■ **WORK INSTRUCTIONS**
The answer must be a single number: the count of lines in the data below that hold the word "breaches".

[Plain-text document sources]
◆ ◆ ◆ ◆ ◆ ◆ ◆

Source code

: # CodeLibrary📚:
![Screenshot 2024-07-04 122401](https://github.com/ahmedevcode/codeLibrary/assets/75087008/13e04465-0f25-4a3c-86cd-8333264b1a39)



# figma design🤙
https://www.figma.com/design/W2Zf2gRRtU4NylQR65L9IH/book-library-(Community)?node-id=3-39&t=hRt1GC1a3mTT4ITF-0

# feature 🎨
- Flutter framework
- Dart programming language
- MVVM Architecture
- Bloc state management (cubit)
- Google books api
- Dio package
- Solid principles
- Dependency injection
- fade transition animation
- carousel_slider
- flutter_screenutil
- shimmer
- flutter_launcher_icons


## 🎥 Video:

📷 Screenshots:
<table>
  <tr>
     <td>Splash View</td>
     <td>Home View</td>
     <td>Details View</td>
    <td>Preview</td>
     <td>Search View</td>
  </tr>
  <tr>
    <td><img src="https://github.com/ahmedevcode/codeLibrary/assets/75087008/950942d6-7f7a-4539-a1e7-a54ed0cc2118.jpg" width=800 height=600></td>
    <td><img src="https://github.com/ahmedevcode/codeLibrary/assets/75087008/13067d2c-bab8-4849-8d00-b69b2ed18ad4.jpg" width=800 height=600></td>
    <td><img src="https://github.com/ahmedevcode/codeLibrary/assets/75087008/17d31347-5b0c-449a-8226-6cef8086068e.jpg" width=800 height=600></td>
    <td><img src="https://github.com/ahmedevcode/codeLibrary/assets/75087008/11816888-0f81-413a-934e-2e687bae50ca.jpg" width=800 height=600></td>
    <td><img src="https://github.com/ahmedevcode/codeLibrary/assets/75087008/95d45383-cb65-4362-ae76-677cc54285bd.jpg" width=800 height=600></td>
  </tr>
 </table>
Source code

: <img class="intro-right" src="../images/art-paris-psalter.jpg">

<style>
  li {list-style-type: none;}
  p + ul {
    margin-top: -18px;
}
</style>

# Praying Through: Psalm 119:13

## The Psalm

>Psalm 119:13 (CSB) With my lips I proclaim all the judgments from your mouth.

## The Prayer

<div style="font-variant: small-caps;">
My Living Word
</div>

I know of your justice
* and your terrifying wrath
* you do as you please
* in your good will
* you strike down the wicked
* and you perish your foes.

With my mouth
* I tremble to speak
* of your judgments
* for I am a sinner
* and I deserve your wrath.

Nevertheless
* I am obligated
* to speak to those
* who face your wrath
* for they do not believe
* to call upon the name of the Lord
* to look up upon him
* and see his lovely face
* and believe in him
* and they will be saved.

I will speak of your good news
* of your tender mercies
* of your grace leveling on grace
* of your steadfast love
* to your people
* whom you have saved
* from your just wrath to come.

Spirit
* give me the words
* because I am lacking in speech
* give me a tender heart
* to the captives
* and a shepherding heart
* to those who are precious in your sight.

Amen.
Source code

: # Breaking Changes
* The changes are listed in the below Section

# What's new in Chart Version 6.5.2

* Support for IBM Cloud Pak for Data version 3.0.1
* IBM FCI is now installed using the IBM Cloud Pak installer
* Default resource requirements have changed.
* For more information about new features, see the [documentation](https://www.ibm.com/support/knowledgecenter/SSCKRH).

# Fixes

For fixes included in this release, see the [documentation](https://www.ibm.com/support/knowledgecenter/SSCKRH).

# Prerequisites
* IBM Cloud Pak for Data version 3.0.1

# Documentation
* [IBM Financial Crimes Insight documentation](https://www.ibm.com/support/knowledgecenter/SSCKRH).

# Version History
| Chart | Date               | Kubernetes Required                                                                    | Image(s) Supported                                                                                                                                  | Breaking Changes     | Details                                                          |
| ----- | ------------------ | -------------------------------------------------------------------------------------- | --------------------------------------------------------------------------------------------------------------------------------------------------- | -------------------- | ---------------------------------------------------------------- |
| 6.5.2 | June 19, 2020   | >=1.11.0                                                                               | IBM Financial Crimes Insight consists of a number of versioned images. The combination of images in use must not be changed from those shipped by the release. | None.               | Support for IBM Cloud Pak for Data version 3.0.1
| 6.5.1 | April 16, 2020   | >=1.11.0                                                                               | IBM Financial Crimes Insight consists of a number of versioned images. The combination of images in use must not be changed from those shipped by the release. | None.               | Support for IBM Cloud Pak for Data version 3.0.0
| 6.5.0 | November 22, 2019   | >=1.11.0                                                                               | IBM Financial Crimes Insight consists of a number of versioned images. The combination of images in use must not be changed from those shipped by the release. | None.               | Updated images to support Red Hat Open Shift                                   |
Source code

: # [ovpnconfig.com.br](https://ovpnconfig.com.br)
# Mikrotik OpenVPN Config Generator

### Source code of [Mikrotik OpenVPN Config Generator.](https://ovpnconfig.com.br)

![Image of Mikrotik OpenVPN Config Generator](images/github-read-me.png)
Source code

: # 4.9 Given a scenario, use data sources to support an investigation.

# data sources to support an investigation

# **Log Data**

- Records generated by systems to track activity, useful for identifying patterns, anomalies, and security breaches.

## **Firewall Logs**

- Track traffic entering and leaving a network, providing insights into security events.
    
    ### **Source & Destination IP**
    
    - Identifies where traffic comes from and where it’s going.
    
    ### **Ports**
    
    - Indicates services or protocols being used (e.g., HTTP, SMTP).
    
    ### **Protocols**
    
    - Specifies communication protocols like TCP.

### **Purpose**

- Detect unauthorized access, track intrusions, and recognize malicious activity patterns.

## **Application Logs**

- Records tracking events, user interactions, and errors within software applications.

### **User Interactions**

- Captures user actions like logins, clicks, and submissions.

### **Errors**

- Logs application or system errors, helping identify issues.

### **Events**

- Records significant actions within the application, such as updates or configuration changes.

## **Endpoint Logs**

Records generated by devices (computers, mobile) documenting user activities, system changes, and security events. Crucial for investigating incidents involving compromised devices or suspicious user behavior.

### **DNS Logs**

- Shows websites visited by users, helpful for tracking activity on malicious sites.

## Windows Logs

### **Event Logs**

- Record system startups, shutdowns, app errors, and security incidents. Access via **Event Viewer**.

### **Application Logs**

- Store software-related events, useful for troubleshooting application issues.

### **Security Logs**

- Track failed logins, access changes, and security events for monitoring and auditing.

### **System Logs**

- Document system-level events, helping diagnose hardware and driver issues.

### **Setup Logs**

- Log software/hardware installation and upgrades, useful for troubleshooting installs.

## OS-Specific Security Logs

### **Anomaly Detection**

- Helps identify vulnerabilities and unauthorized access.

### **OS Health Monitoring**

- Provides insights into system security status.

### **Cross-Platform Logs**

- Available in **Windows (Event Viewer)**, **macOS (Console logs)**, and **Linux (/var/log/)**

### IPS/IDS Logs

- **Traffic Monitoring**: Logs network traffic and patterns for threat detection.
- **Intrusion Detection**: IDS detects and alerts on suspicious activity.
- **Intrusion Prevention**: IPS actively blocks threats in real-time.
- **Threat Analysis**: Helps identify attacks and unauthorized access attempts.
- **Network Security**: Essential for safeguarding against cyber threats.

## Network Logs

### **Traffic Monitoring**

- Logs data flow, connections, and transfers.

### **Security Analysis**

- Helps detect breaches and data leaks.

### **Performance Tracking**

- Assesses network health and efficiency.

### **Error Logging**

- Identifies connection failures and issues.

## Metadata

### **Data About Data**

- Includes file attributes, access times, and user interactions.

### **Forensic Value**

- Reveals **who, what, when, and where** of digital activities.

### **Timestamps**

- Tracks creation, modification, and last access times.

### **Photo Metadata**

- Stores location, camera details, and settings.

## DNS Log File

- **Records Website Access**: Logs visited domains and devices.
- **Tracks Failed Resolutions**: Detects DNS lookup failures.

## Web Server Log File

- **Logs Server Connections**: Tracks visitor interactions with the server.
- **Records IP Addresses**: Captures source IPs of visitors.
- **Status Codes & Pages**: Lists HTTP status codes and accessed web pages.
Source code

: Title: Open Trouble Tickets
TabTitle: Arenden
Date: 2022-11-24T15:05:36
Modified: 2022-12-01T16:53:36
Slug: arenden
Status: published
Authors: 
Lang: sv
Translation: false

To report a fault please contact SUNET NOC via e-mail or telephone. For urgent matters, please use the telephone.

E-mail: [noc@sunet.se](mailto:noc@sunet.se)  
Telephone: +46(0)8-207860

◆ ◆ ◆ ◆ ◆ ◆ ◆

■ **ANSWER BELOW**
2